INSTRUCTIONS FOR THE TASK:
Search the entries below for "author", and copy each line where it appears.

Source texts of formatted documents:
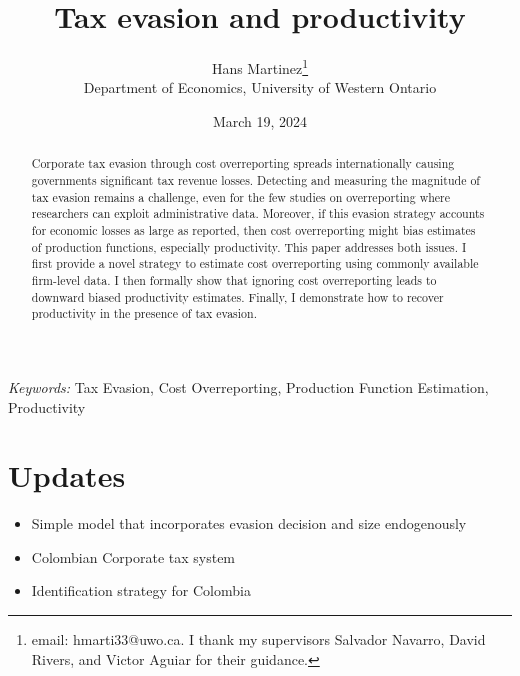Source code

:\documentclass[
  12pt]{article}
\providecommand{\tightlist}{%
  \setlength{\itemsep}{0pt}\setlength{\parskip}{0pt}}\usepackage{longtable,booktabs,array}
\theoremstyle{definition}
\theoremstyle{remark}
\begin{document}
\def\spacingset#1{\renewcommand{\baselinestretch}%
{#1}\small\normalsize} \spacingset{1}



\date{March 19, 2024}
\title{\bf Tax evasion and productivity}
\author{
Hans Martinez\thanks{email: hmarti33@uwo.ca. I thank my supervisors
Salvador Navarro, David Rivers, and Victor Aguiar for their guidance.}\\
Department of Economics, University of Western Ontario\\
}
\maketitle

\bigskip
\bigskip
\begin{abstract}
Corporate tax evasion through cost overreporting spreads internationally
causing governments significant tax revenue losses. Detecting and
measuring the magnitude of tax evasion remains a challenge, even for the
few studies on overreporting where researchers can exploit
administrative data. Moreover, if this evasion strategy accounts for
economic losses as large as reported, then cost overreporting might bias
estimates of production functions, especially productivity. This paper
addresses both issues. I first provide a novel strategy to estimate cost
overreporting using commonly available firm-level data. I then formally
show that ignoring cost overreporting leads to downward biased
productivity estimates. Finally, I demonstrate how to recover
productivity in the presence of tax evasion.
\end{abstract}

\noindent%
{\it Keywords:} Tax Evasion, Cost Overreporting, Production Function
Estimation, Productivity
\vfill

\newpage
\spacingset{1.9} %

\section*{Updates}\label{updates}

\begin{itemize}
\tightlist
\item
  Simple model that incorporates evasion decision and size endogenously
\item
  Colombian Corporate tax system
\item
  Identification strategy for Colombia
\end{itemize}
\end{document}
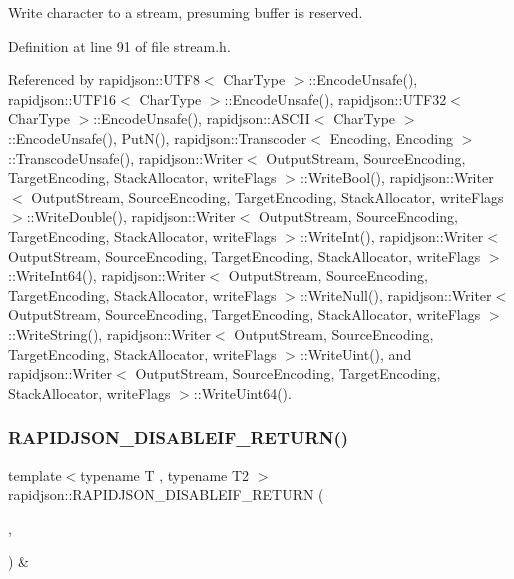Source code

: Write character to a stream, presuming buffer is reserved. 



Definition at line 91 of file stream.\+h.


\begin{DoxyCode}{0}

\end{DoxyCode}


Referenced by rapidjson\+::\+U\+T\+F8$<$ Char\+Type $>$\+::\+Encode\+Unsafe(), rapidjson\+::\+U\+T\+F16$<$ Char\+Type $>$\+::\+Encode\+Unsafe(), rapidjson\+::\+U\+T\+F32$<$ Char\+Type $>$\+::\+Encode\+Unsafe(), rapidjson\+::\+A\+S\+C\+I\+I$<$ Char\+Type $>$\+::\+Encode\+Unsafe(), Put\+N(), rapidjson\+::\+Transcoder$<$ Encoding, Encoding $>$\+::\+Transcode\+Unsafe(), rapidjson\+::\+Writer$<$ Output\+Stream, Source\+Encoding, Target\+Encoding, Stack\+Allocator, write\+Flags $>$\+::\+Write\+Bool(), rapidjson\+::\+Writer$<$ Output\+Stream, Source\+Encoding, Target\+Encoding, Stack\+Allocator, write\+Flags $>$\+::\+Write\+Double(), rapidjson\+::\+Writer$<$ Output\+Stream, Source\+Encoding, Target\+Encoding, Stack\+Allocator, write\+Flags $>$\+::\+Write\+Int(), rapidjson\+::\+Writer$<$ Output\+Stream, Source\+Encoding, Target\+Encoding, Stack\+Allocator, write\+Flags $>$\+::\+Write\+Int64(), rapidjson\+::\+Writer$<$ Output\+Stream, Source\+Encoding, Target\+Encoding, Stack\+Allocator, write\+Flags $>$\+::\+Write\+Null(), rapidjson\+::\+Writer$<$ Output\+Stream, Source\+Encoding, Target\+Encoding, Stack\+Allocator, write\+Flags $>$\+::\+Write\+String(), rapidjson\+::\+Writer$<$ Output\+Stream, Source\+Encoding, Target\+Encoding, Stack\+Allocator, write\+Flags $>$\+::\+Write\+Uint(), and rapidjson\+::\+Writer$<$ Output\+Stream, Source\+Encoding, Target\+Encoding, Stack\+Allocator, write\+Flags $>$\+::\+Write\+Uint64().

\mbox{\label{namespacerapidjson_ad218ff941d55a64aaaea0c8658d4462f}} 
\subsubsection{\texorpdfstring{RAPIDJSON\_DISABLEIF\_RETURN()}{RAPIDJSON\_DISABLEIF\_RETURN()}\hspace{0.1cm}{\footnotesize\ttfamily [1/4]}}
{\footnotesize\ttfamily template$<$typename T , typename T2 $>$ \\
rapidjson\+::\+R\+A\+P\+I\+D\+J\+S\+O\+N\+\_\+\+D\+I\+S\+A\+B\+L\+E\+I\+F\+\_\+\+R\+E\+T\+U\+RN (\begin{DoxyParamCaption}\item[{(internal\+::\+Or\+Expr$<$ internal\+::\+Is\+Pointer$<$ T2 $>$, \mbox{\hyperlink{structrapidjson_1_1internal_1_1_is_generic_value}{internal\+::\+Is\+Generic\+Value}}$<$ T2 $>$ $>$)}]{,  }\item[{(typename T\+::\+Value\+Type \&)}]{ }\end{DoxyParamCaption}) \&}

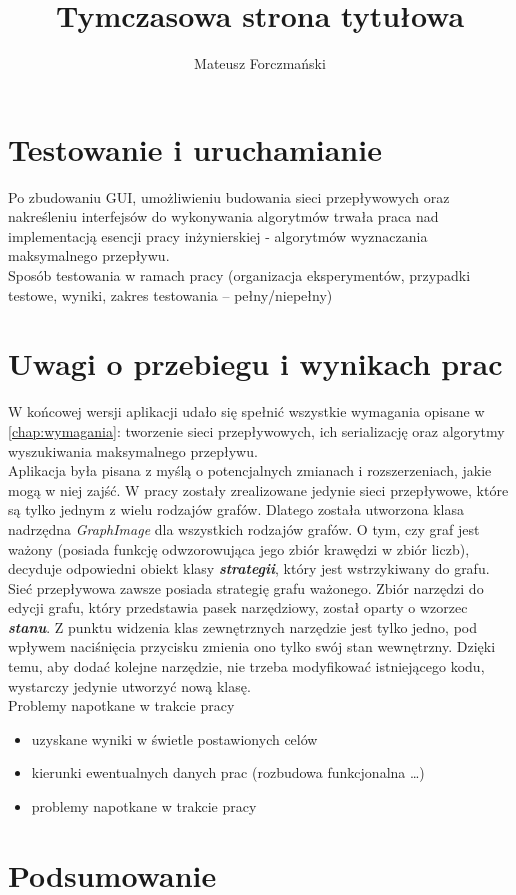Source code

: \documentclass[a4paper]{book}
\title{Tymczasowa strona tytułowa}
\author{Mateusz Forczmański}
\begin{document}



\mainmatter






\chapter{Testowanie i uruchamianie}
Po zbudowaniu GUI, umożliwieniu budowania sieci przepływowych oraz nakreśleniu interfejsów do wykonywania algorytmów trwała praca nad implementacją esencji pracy inżynierskiej - algorytmów wyznaczania maksymalnego przepływu.
\\

Sposób testowania w ramach pracy (organizacja eksperymentów, przypadki testowe, wyniki, zakres testowania -- pełny/niepełny)

\chapter{Uwagi o przebiegu i wynikach prac}
W końcowej wersji aplikacji udało się spełnić wszystkie wymagania opisane w \ref{chap:wymagania}: tworzenie sieci przepływowych, ich serializację oraz algorytmy wyszukiwania maksymalnego przepływu.\\\indent
Aplikacja była pisana z myślą o potencjalnych zmianach i rozszerzeniach, jakie mogą w niej zajść. W pracy zostały zrealizowane jedynie sieci przepływowe, które są tylko jednym z wielu rodzajów grafów. Dlatego została utworzona klasa nadrzędna \emph{GraphImage} dla wszystkich rodzajów grafów. O tym, czy graf jest ważony (posiada funkcję odwzorowująca jego zbiór krawędzi w zbiór liczb), decyduje odpowiedni obiekt klasy \textbf{\textit{strategii}}, który jest wstrzykiwany do grafu. Sieć przepływowa zawsze posiada strategię grafu ważonego. Zbiór narzędzi do edycji grafu, który przedstawia pasek narzędziowy, został oparty o wzorzec \textbf{\textit{stanu}}. Z punktu widzenia klas zewnętrznych narzędzie jest tylko jedno, pod wpływem naciśnięcia przycisku zmienia ono tylko swój stan wewnętrzny. Dzięki temu, aby dodać kolejne narzędzie, nie trzeba modyfikować istniejącego kodu, wystarczy jedynie utworzyć nową klasę.\\\indent
Problemy napotkane w trakcie pracy 

\begin{itemize}
\item uzyskane wyniki w świetle postawionych celów
\item kierunki ewentualnych danych prac (rozbudowa funkcjonalna \ldots)
\item problemy napotkane w trakcie pracy
\end{itemize}	

\chapter{Podsumowanie}


\nocite{*}
\printbibliography

\end{document}
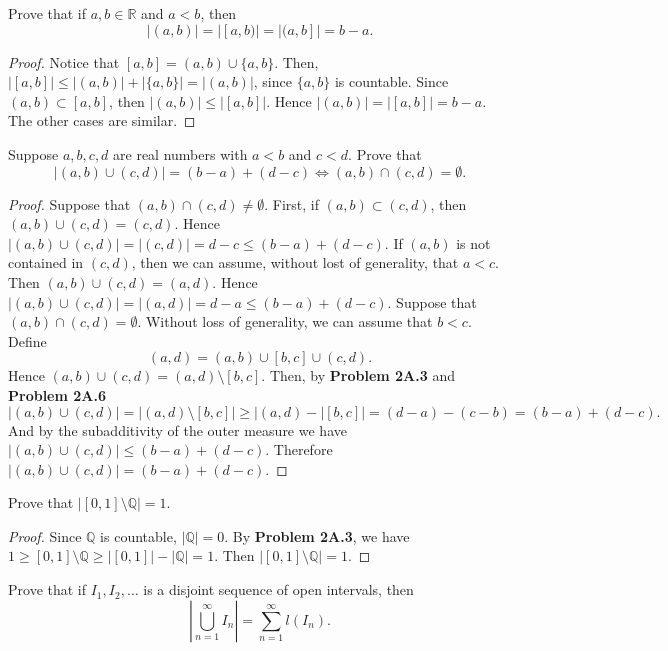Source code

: \documentclass[14.5pt]{article}
\newcommand{\Q}{\mathbb{Q}}
\newcommand{\R}{\mathbb{R}}
\newenvironment{problem}[2][Problem]{\begin{mdframed}[backgroundcolor=gray!10, leftline = false, rightline=false, linewidth=0.25pt]  \begin{trivlist}
\item[\hskip \labelsep {\bfseries #1}\hskip \labelsep {\bfseries #2.}]}{\end{trivlist} \end{mdframed}  }
\begin{document}
\begin{problem}{2A.6} Prove that if $a, b \in \R$ and $a < b$, then
$$|(a,b)| = |[a,b)| = |(a, b]| = b - a.$$
\end{problem}
\begin{proof}
    Notice that $[a,b] = (a, b) \cup \{a, b\}$. Then, $|[a,b]| \leq |(a,b)| + |\{a,b\}| = |(a,b)|$, since $\{a,b\}$ is countable. Since $(a,b) \subset [a,b]$, then $|(a,b)| \leq |[a,b]|.$ Hence $|(a,b)| = |[a,b]| = b - a.$ The other cases are similar. 
\end{proof}

\begin{problem}{2A.7} Suppose $a,b,c,d$ are real numbers with $a < b $ and $c < d.$ Prove that
$$|(a,b) \cup (c, d)| = (b-a) + (d-c) \iff (a, b) \cap (c,d) = \emptyset.$$
\end{problem}
\begin{proof}
    Suppose that $ (a, b) \cap (c,d) \neq \emptyset.$ First, if $(a,b) \subset (c,d)$, then $(a,b) \cup (c,d) = (c,d)$. Hence $|(a,b) \cup (c, d)| = |(c, d)| = d-c \leq (b-a) + (d-c).$ If $(a,b)$ is not contained in $(c,d)$, then we can assume, without lost of generality, that $a < c.$ Then $(a,b) \cup (c, d) = (a,d)$. Hence $|(a,b) \cup (c, d)| = | (a,d) | = d - a \leq (b-a) + (d - c)$.
    Suppose that $ (a, b) \cap (c,d) = \emptyset.$ Without loss of generality, we can assume that $b < c$. Define 
    $$(a, d) = (a, b) \cup [b,c] \cup (c, d).$$
    Hence $(a,b) \cup (c,d) = (a,d) \setminus [b,c]$. Then, by \textbf{Problem 2A.3} and \textbf{Problem 2A.6}
    $$|(a,b) \cup (c,d) | = |(a,d) \setminus [b,c]| \geq |(a,d) - |[b,c]| = (d-a) - (c-b) = (b-a) + (d-c).$$
    And by the subadditivity of the outer measure we have $|(a,b) \cup (c,d) |  \leq (b-a) + (d-c)$. Therefore $|(a,b) \cup (c,d) | = (b-a) + (d-c)$.
    
\end{proof}

\begin{problem}{2A.10} Prove that $| [0,1] \setminus \Q | = 1.$
\end{problem}
\begin{proof}
    Since $\Q$ is countable, $| \Q | = 0$. By \textbf{Problem 2A.3}, we have $1 \geq [0,1] \setminus \Q \geq |[0,1]| - | \Q | = 1$. Then $|[0,1] \setminus \Q | = 1.$
\end{proof}

\begin{problem}{2A.11} Prove that if $I_1, I_2, \ldots$ is a disjoint sequence of open intervals, then 
$$\left\lvert \bigcup_{n=1}^\infty I_n\right\rvert = \sum_{n=1}^\infty l(I_n).$$
\end{problem}
\end{document}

ANSWER TO THE EXERCISE:
\author{
\author{Mateusz Forczmański}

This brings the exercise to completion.